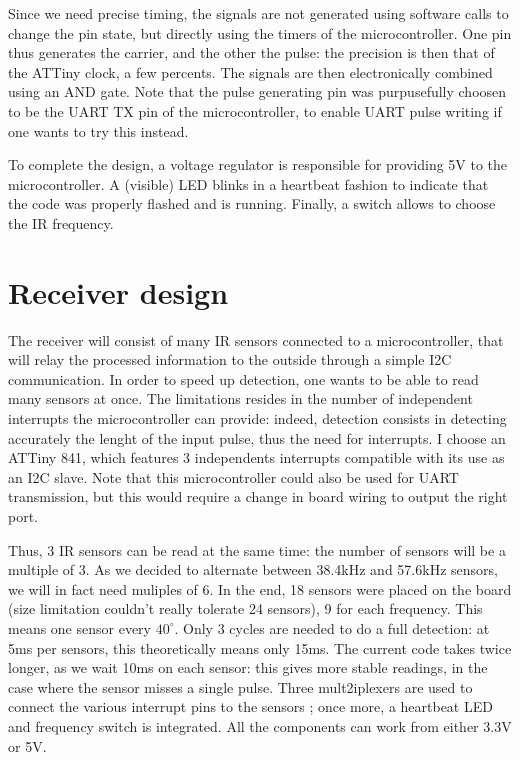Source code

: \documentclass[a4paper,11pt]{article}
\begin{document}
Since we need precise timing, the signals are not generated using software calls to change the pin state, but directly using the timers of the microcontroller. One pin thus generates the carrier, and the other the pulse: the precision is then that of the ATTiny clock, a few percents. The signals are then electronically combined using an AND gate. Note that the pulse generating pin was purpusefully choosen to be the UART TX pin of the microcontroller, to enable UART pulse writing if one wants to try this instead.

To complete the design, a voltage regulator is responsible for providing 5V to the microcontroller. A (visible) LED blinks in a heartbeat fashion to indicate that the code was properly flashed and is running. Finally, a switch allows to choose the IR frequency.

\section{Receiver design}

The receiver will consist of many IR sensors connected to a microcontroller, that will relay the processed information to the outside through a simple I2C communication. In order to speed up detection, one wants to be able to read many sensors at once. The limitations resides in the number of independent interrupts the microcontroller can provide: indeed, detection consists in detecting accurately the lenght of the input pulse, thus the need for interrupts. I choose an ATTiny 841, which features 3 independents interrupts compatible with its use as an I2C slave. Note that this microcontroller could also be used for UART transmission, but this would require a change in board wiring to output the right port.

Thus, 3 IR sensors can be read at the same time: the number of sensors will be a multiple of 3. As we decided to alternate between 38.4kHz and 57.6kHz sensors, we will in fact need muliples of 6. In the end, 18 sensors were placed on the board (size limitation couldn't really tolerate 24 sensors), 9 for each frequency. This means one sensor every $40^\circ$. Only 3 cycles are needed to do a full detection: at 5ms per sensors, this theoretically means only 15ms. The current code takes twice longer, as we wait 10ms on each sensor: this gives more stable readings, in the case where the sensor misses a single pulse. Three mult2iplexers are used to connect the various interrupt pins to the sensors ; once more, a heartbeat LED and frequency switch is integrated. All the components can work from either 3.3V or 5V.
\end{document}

Your task:
Reproduce the records word for word, please, from their first line up to and including the line that contains "Since we need", but no pictures.

Exercise output:
Source code

: \documentclass[a4paper,11pt]{article}
\begin{document}
Since we need precise timing, the signals are not generated using software calls to change the pin state, but directly using the timers of the microcontroller. One pin thus generates the carrier, and the other the pulse: the precision is then that of the ATTiny clock, a few percents. The signals are then electronically combined using an AND gate. Note that the pulse generating pin was purpusefully choosen to be the UART TX pin of the microcontroller, to enable UART pulse writing if one wants to try this instead.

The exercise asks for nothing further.